Some years ago, Staff Benda Bilili were better known among the Kinshasa police than among music lovers. Even in a city dubbed ‘capitale de la musique’ (the capital city of music) by Congolese websites, it is not easy to become an artist if you come from a poor neighbourhood and you live on a wheelchair, as most of the eight band members do.
Notwithstanding the fact that their ‘rumba rock’-style music earned them national and international fame, Benda Bilili (a phrase that can be loosely translated from Lingala as ‘look beyond appearances’) continued to act as a spokesperson for the outcasts, including people with disabilities and shegués (street children, many of whom former child soldiers). In fact, Ricky, Theo, Coco, Kabose, Cavalier, Djunana, Zadis and Roger know full well what scratching a living on the street means.
Before their debut album ‘Très très fort’ (‘Very very strong’) came out in 2009, they were among the dispossessed, too: not one of them had a real house. Ricky, the lead vocalist, first met Coco, the guitarist and composer, on the ferry linking Kinshasa to Brazzaville, in the neighbouring Republic of Congo. They earned their living transporting goods between the two countries, since people with disabilities were exonerated from paying customs duties. Another band member, Roger, is a former shegué who was adopted by Ricky many years ago.
‘Très très fort’, before being mixed in Brussels, was recorded in a studio in the half-abandoned Kinshasa zoo, at night, hijacking electricity from a nearby building. Now things have changed: the band’s second album, ‘Bouger le monde’ (‘Shake the world’, released in September 2012) was recorded in a real studio and followed a successful tour in many foreign countries. After having struggled in 2009 to obtain the visas for their first concerts in France, the eight musicians performed in Scandinavia and the United Kingdom, also taking part in the renowned Glastonbury Festival; in 2012 they went to the USA. A film about their story (also called ‘Benda Bilili’) premiered at Cannes 2010.
Renaud Barret, one of the film-makers and producers, together with Florent de la Tullaye, once said in an interview that he had met the band crew in 2004 almost by chance while filming another documentary in the DR-Congo’s capital city.
“The day after meeting them – De La Tullaye recalled in turn – we started filming”, but it took years to complete the film, and also the recording of the debut album. It was only in 2007 that the two men were able to come back with enough money to allow the musicians to fulfil their dream. “Living on the streets was literally eating them alive. It’s an endless war, and it’s very hard for people with disabilities to get around. They’re real supermen”, De La Tullaye told ‘National Geographic’.
This tough life also influenced Staff Benda Bilili’s music; their lyrics usually convey a clear message: everyone has disabilities, but they can be overcome. So the band tries to be an example to all the people living on Kinshasa’s streets, and to help them, for instance by funding, through their own NGO, a school that teaches professional skills (mechanics, carpentry, music and computer science) to street kids and people with disabilities.

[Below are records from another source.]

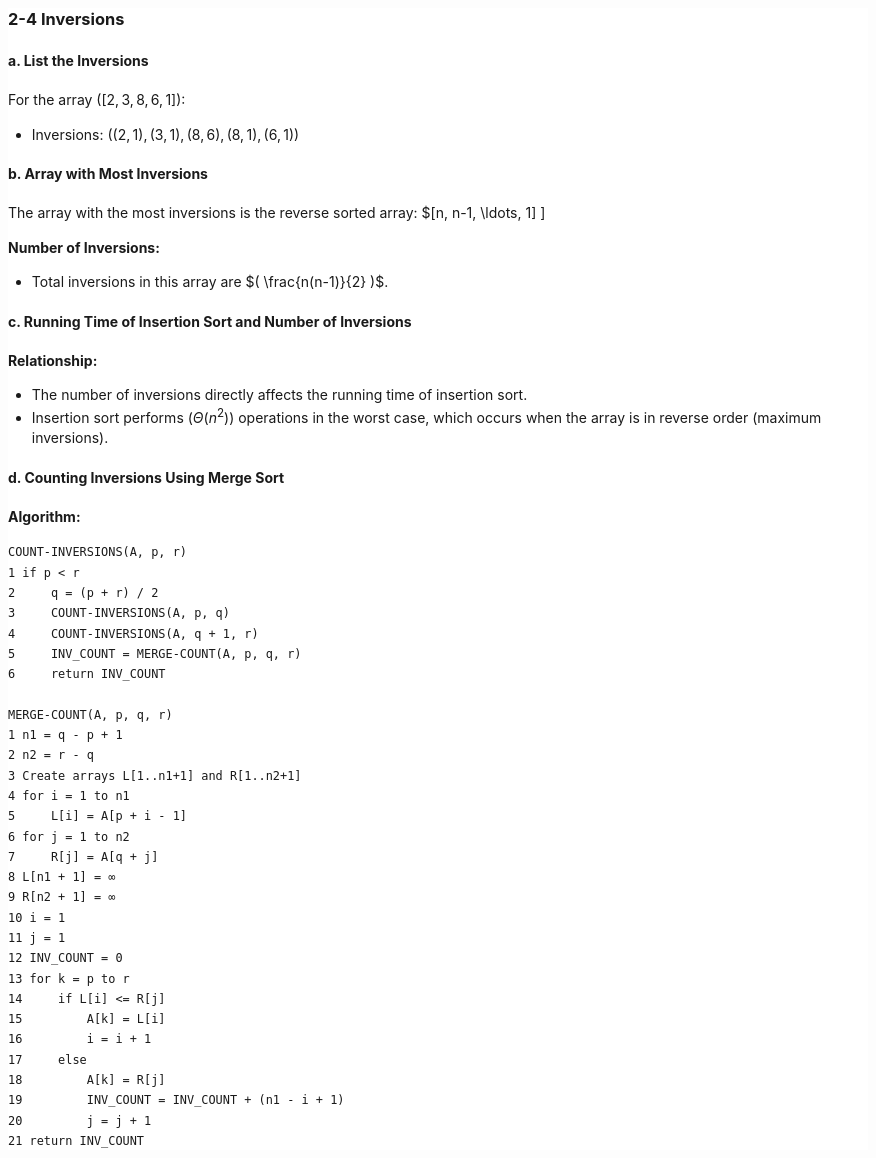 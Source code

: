 ### 2-4 Inversions

#### a. List the Inversions

For the array $( [2, 3, 8, 6, 1] )$:
- Inversions: $( (2, 1), (3, 1), (8, 6), (8, 1), (6, 1) )$

#### b. Array with Most Inversions

The array with the most inversions is the reverse sorted array:
$[n, n-1, \ldots, 1] \]

**Number of Inversions:**
- Total inversions in this array are $( \frac{n(n-1)}{2} )$.

#### c. Running Time of Insertion Sort and Number of Inversions

**Relationship:**
- The number of inversions directly affects the running time of insertion sort.
- Insertion sort performs $( Θ(n^2) )$ operations in the worst case, which occurs when the array is in reverse order (maximum inversions).

#### d. Counting Inversions Using Merge Sort

**Algorithm:**

```plaintext
COUNT-INVERSIONS(A, p, r)
1 if p < r
2     q = (p + r) / 2
3     COUNT-INVERSIONS(A, p, q)
4     COUNT-INVERSIONS(A, q + 1, r)
5     INV_COUNT = MERGE-COUNT(A, p, q, r)
6     return INV_COUNT

MERGE-COUNT(A, p, q, r)
1 n1 = q - p + 1
2 n2 = r - q
3 Create arrays L[1..n1+1] and R[1..n2+1]
4 for i = 1 to n1
5     L[i] = A[p + i - 1]
6 for j = 1 to n2
7     R[j] = A[q + j]
8 L[n1 + 1] = ∞
9 R[n2 + 1] = ∞
10 i = 1
11 j = 1
12 INV_COUNT = 0
13 for k = p to r
14     if L[i] <= R[j]
15         A[k] = L[i]
16         i = i + 1
17     else
18         A[k] = R[j]
19         INV_COUNT = INV_COUNT + (n1 - i + 1)
20         j = j + 1
21 return INV_COUNT
```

Moreover, since many of the band members were struck by polio at an early age (‘Polio’ is also the title of one of their songs), they take part in global initiatives to eradicate this disease. Celebrity, of course, also improved their personal conditions: now every band member has a house, or is building one, and sends his children to school.

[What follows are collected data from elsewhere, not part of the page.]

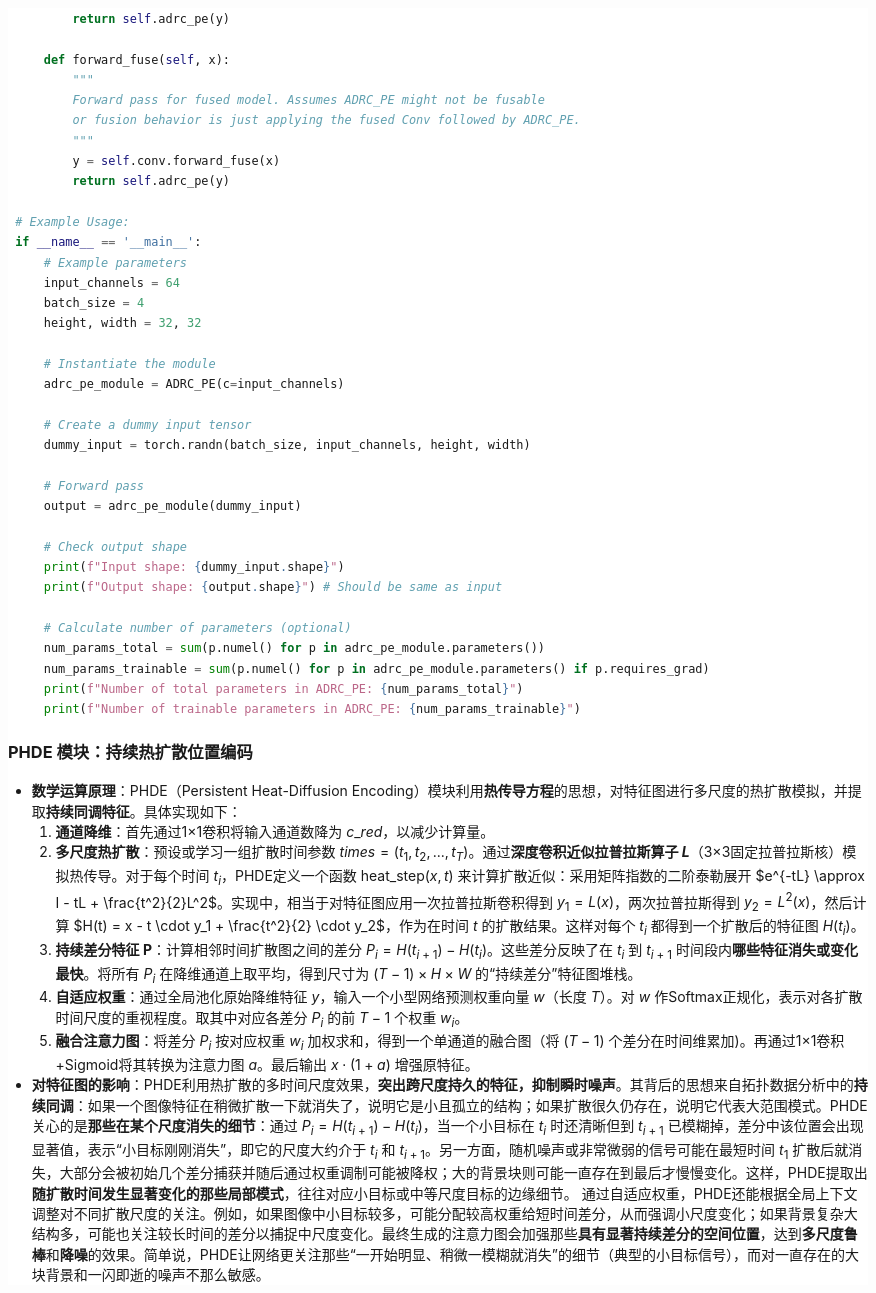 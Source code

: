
 ```python
         return self.adrc_pe(y)

     def forward_fuse(self, x):
         """
         Forward pass for fused model. Assumes ADRC_PE might not be fusable
         or fusion behavior is just applying the fused Conv followed by ADRC_PE.
         """
         y = self.conv.forward_fuse(x)
         return self.adrc_pe(y)

 # Example Usage:
 if __name__ == '__main__':
     # Example parameters
     input_channels = 64
     batch_size = 4
     height, width = 32, 32

     # Instantiate the module
     adrc_pe_module = ADRC_PE(c=input_channels)

     # Create a dummy input tensor
     dummy_input = torch.randn(batch_size, input_channels, height, width)

     # Forward pass
     output = adrc_pe_module(dummy_input)

     # Check output shape
     print(f"Input shape: {dummy_input.shape}")
     print(f"Output shape: {output.shape}") # Should be same as input

     # Calculate number of parameters (optional)
     num_params_total = sum(p.numel() for p in adrc_pe_module.parameters())
     num_params_trainable = sum(p.numel() for p in adrc_pe_module.parameters() if p.requires_grad)
     print(f"Number of total parameters in ADRC_PE: {num_params_total}")
     print(f"Number of trainable parameters in ADRC_PE: {num_params_trainable}")
 ```

### PHDE 模块：持续热扩散位置编码

* **数学运算原理**：PHDE（Persistent Heat-Diffusion Encoding）模块利用**热传导方程**的思想，对特征图进行多尺度的热扩散模拟，并提取**持续同调特征**。具体实现如下：
    1.  **通道降维**：首先通过1×1卷积将输入通道数降为 $c\_{red}$，以减少计算量。
    2.  **多尺度热扩散**：预设或学习一组扩散时间参数 $times = (t_1, t_2, ..., t_T)$。通过**深度卷积近似拉普拉斯算子 $L$**（3×3固定拉普拉斯核）模拟热传导。对于每个时间 $t_i$，PHDE定义一个函数 $\text{heat\_step}(x, t)$ 来计算扩散近似：采用矩阵指数的二阶泰勒展开 $e^{-tL} \approx I - tL + \frac{t^2}{2}L^2$。实现中，相当于对特征图应用一次拉普拉斯卷积得到 $y_1 = L(x)$，两次拉普拉斯得到 $y_2 = L^2(x)$，然后计算 $H(t) = x - t \cdot y_1 + \frac{t^2}{2} \cdot y_2$，作为在时间 $t$ 的扩散结果。这样对每个 $t_i$ 都得到一个扩散后的特征图 $H(t_i)$。
    3.  **持续差分特征 P**：计算相邻时间扩散图之间的差分 $P_i = H(t_{i+1}) - H(t_i)$。这些差分反映了在 $t_i$ 到 $t_{i+1}$ 时间段内**哪些特征消失或变化最快**。将所有 $P_i$ 在降维通道上取平均，得到尺寸为 $(T-1) \times H \times W$ 的“持续差分”特征图堆栈。
    4.  **自适应权重**：通过全局池化原始降维特征 $y$，输入一个小型网络预测权重向量 $w$（长度 $T$）。对 $w$ 作Softmax正规化，表示对各扩散时间尺度的重视程度。取其中对应各差分 $P_i$ 的前 $T-1$ 个权重 $w_i$。
    5.  **融合注意力图**：将差分 $P_i$ 按对应权重 $w_i$ 加权求和，得到一个单通道的融合图（将 $(T-1)$ 个差分在时间维累加)。再通过1×1卷积+Sigmoid将其转换为注意力图 $a$。最后输出 $x \cdot (1 + a)$ 增强原特征。
* **对特征图的影响**：PHDE利用热扩散的多时间尺度效果，**突出跨尺度持久的特征，抑制瞬时噪声**。其背后的思想来自拓扑数据分析中的**持续同调**：如果一个图像特征在稍微扩散一下就消失了，说明它是小且孤立的结构；如果扩散很久仍存在，说明它代表大范围模式。PHDE关心的是**那些在某个尺度消失的细节**：通过 $P_i = H(t_{i+1}) - H(t_i)$，当一个小目标在 $t_i$ 时还清晰但到 $t_{i+1}$ 已模糊掉，差分中该位置会出现显著值，表示“小目标刚刚消失”，即它的尺度大约介于 $t_i$ 和 $t_{i+1}$。另一方面，随机噪声或非常微弱的信号可能在最短时间 $t_1$ 扩散后就消失，大部分会被初始几个差分捕获并随后通过权重调制可能被降权；大的背景块则可能一直存在到最后才慢慢变化。这样，PHDE提取出**随扩散时间发生显著变化的那些局部模式**，往往对应小目标或中等尺度目标的边缘细节。
    通过自适应权重，PHDE还能根据全局上下文调整对不同扩散尺度的关注。例如，如果图像中小目标较多，可能分配较高权重给短时间差分，从而强调小尺度变化；如果背景复杂大结构多，可能也关注较长时间的差分以捕捉中尺度变化。最终生成的注意力图会加强那些**具有显著持续差分的空间位置**，达到**多尺度鲁棒**和**降噪**的效果。简单说，PHDE让网络更关注那些“一开始明显、稍微一模糊就消失”的细节（典型的小目标信号），而对一直存在的大块背景和一闪即逝的噪声不那么敏感。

Staff Benda Bilili, who once described themselves as “the real journalists of Kinshasa”, since their songs deal with everyday life in the city, also sing about political themes. Their first ‘hit’ (for which they were paid a mere $50, while still living on the streets) was called ‘Let’s go and vote’ and was aimed at encouraging people to take part in the 2006 general elections. In their last album, a song called Kuluna lists the evils of Congolese society, focusing on local gangs.
As for the music, the Staff Benda Bilili sound is a result of many different traditions. The first is ‘classic’ Congolese music such as Papa Wemba and Franco Luambo, which gives the band’s songs a melanchonic tone often perceived by Westerners as ‘blues’. They have also been influenced by funk, rumba, rock, and reggae. In both their albums, Staff Benda Bilili have a sound of their own; as lead singer Ricky put it in a recent interview, they play “all kinds of music”, they are not “Congolese musicians, but world musicians”.